WHAT YOU WILL DO: From the entries below, please gather each line containing the string "otimes".

EXERCISE MATERIALS:
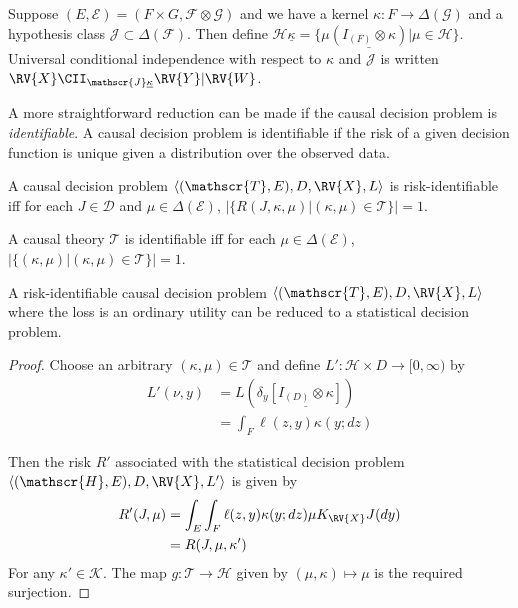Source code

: Suppose $(E,\mathcal{E}) = (F\times G, \mathcal{F}\otimes \mathcal{G})$ and we have a kernel $\kappa:F\to \Delta(\mathcal{G})$ and a hypothesis class $\mathscr{J}\subset\Delta(\mathcal{F})$. Then define $\mathscr{H}\underline{\kappa}=\{\mu\underline{(I_{(F)}\otimes \kappa)}|\mu\in \mathscr{H}\}$. Universal conditional independence with respect to $\kappa$ and $\mathscr{J}$ is written $\RV{X}\CII_{\mathscr{J}\underline{\kappa}} \RV{Y} | \RV{W}$.


A more straightforward reduction can be made if the causal decision problem is \emph{identifiable}. A causal decision problem is identifiable if the risk of a given decision function is unique given a distribution over the observed data.

\begin{definition}[Identifiability]
A causal decision problem $\langle (\mathscr{T}, E), D, \RV{X}, L \rangle$ is risk-identifiable iff for each $J\in \mathscr{D}$ and $\mu\in \Delta(\mathcal{E})$, $|\{R(J,\kappa,\mu)|(\kappa,\mu)\in \mathscr{T}\}|=1$.

A causal theory $\mathscr{T}$ is identifiable iff for each $\mu\in \Delta(\mathcal{E})$, $|\{(\kappa,\mu)|(\kappa,\mu)\in\mathscr{T}\}|=1$.
\end{definition}

\begin{theorem}
A risk-identifiable causal decision problem $\langle (\mathscr{T}, E), D, \RV{X}, L \rangle$ where the loss is an ordinary utility can be reduced to a statistical decision problem.
\end{theorem}

\begin{proof}


Choose an arbitrary $(\kappa,\mu)\in\mathscr{T}$ and define $L':\mathscr{H}\times D\to [0,\infty)$ by
\begin{align}
    L'(\nu,y) &= L(\delta_y\underline{[I_{(D)}\otimes \kappa]})\\
              &= \int_F \ell(z,y) \kappa(y;dz)
\end{align}

Then the risk $R'$ associated with the statistical decision problem $\langle (\mathscr{H},E),D,\RV{X},L'\rangle$ is given by 
\begin{align}
    R'(J,\mu) &= \int_E \int_F \ell(z,y)  \kappa (y;dz) \mu K_{\RV{X}} J(dy)\\
              &= R(J,\mu,\kappa')
\end{align}
For any $\kappa'\in\mathscr{K}$. The map $g:\mathscr{T}\to\mathscr{H}$ given by $(\mu,\kappa)\mapsto \mu$ is the required surjection.
\end{proof}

EXERCISE RESPONSE:
: Suppose $(E,\mathcal{E}) = (F\times G, \mathcal{F}\otimes \mathcal{G})$ and we have a kernel $\kappa:F\to \Delta(\mathcal{G})$ and a hypothesis class $\mathscr{J}\subset\Delta(\mathcal{F})$. Then define $\mathscr{H}\underline{\kappa}=\{\mu\underline{(I_{(F)}\otimes \kappa)}|\mu\in \mathscr{H}\}$. Universal conditional independence with respect to $\kappa$ and $\mathscr{J}$ is written $\RV{X}\CII_{\mathscr{J}\underline{\kappa}} \RV{Y} | \RV{W}$.
    L'(\nu,y) &= L(\delta_y\underline{[I_{(D)}\otimes \kappa]})\\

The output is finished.